=== Section Start ===

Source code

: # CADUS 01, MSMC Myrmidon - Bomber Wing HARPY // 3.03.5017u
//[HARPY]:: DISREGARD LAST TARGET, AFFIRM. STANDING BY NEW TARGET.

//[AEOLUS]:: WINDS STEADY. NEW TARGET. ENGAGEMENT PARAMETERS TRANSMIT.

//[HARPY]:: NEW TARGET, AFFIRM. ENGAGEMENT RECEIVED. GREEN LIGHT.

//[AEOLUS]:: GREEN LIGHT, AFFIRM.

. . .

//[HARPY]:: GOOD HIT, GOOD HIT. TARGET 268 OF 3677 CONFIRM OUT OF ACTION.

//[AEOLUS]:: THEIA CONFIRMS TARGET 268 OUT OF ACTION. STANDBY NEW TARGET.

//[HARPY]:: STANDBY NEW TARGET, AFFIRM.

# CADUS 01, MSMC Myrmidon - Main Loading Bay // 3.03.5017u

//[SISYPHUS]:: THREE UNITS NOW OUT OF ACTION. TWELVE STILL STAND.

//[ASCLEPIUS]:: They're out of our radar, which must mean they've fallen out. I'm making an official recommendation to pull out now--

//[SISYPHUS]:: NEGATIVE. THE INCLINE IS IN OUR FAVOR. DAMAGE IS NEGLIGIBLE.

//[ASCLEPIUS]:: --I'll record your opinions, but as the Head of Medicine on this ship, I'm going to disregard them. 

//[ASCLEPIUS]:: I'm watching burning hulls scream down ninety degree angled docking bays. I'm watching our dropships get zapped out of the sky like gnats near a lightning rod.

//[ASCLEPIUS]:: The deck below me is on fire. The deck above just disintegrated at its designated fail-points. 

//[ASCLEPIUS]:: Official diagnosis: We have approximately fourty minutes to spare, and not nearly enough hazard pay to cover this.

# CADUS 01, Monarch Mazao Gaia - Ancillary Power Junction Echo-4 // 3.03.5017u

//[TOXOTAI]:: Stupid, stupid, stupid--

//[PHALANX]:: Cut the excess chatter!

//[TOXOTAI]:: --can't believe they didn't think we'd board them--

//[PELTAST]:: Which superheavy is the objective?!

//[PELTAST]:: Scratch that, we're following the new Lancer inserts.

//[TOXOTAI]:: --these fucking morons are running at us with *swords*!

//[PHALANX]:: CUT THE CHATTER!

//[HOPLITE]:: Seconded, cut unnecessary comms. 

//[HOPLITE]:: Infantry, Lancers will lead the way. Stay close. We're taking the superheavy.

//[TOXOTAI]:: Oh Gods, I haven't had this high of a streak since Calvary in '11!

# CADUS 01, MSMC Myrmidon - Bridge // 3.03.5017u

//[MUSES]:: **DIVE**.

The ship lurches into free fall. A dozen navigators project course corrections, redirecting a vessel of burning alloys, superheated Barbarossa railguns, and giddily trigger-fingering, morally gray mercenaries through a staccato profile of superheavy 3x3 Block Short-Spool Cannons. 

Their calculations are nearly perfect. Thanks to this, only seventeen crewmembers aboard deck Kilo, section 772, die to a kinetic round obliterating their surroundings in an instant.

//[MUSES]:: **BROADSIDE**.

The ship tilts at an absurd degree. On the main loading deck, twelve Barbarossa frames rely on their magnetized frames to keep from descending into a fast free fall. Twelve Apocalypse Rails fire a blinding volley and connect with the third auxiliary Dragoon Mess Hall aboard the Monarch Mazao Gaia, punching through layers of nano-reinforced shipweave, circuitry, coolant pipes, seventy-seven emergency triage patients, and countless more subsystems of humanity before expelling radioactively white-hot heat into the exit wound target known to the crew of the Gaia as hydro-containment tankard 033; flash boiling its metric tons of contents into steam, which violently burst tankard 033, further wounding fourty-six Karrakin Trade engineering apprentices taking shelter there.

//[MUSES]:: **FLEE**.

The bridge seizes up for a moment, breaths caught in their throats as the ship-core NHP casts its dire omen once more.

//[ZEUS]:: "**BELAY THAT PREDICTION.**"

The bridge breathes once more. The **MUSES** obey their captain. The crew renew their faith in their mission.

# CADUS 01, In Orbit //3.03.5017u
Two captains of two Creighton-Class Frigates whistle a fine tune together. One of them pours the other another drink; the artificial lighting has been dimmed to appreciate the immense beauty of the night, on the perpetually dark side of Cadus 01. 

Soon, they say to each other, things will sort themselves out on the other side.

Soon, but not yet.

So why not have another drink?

=== Section End ===
=== Section Start ===

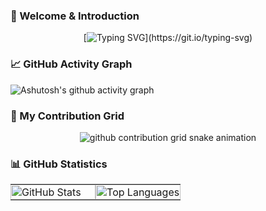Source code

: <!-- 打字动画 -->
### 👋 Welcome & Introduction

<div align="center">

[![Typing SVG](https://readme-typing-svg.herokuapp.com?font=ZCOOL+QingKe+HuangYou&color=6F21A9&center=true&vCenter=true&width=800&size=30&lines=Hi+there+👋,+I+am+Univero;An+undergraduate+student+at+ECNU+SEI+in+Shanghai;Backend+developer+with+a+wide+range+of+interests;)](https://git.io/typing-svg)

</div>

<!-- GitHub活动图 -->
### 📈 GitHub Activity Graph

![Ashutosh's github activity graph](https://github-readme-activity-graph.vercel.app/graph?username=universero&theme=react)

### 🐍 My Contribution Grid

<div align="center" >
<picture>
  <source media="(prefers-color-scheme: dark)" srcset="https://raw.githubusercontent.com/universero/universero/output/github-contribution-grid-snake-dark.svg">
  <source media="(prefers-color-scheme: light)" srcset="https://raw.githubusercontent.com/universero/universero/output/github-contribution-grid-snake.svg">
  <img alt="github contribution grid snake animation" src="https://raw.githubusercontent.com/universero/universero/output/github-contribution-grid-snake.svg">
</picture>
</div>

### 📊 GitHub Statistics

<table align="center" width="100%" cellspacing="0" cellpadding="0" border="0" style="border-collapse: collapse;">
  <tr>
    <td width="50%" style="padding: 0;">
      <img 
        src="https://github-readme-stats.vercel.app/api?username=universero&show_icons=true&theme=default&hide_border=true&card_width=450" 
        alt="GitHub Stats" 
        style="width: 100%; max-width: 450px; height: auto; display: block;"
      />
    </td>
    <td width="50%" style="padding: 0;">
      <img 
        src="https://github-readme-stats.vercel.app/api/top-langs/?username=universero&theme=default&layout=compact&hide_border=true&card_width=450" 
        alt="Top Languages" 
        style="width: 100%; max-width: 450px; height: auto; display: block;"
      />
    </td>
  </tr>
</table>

=== Section End ===

▶ _The problem_
Please make an exact copy of the lines above from the line with "The ship tilts" through the line with "So why not have another drink?", both ends included.

▶ _Written answer_
The ship tilts at an absurd degree. On the main loading deck, twelve Barbarossa frames rely on their magnetized frames to keep from descending into a fast free fall. Twelve Apocalypse Rails fire a blinding volley and connect with the third auxiliary Dragoon Mess Hall aboard the Monarch Mazao Gaia, punching through layers of nano-reinforced shipweave, circuitry, coolant pipes, seventy-seven emergency triage patients, and countless more subsystems of humanity before expelling radioactively white-hot heat into the exit wound target known to the crew of the Gaia as hydro-containment tankard 033; flash boiling its metric tons of contents into steam, which violently burst tankard 033, further wounding fourty-six Karrakin Trade engineering apprentices taking shelter there.

//[MUSES]:: **FLEE**.

The bridge seizes up for a moment, breaths caught in their throats as the ship-core NHP casts its dire omen once more.

//[ZEUS]:: "**BELAY THAT PREDICTION.**"

The bridge breathes once more. The **MUSES** obey their captain. The crew renew their faith in their mission.

# CADUS 01, In Orbit //3.03.5017u
Two captains of two Creighton-Class Frigates whistle a fine tune together. One of them pours the other another drink; the artificial lighting has been dimmed to appreciate the immense beauty of the night, on the perpetually dark side of Cadus 01. 

Soon, they say to each other, things will sort themselves out on the other side.

Soon, but not yet.

So why not have another drink?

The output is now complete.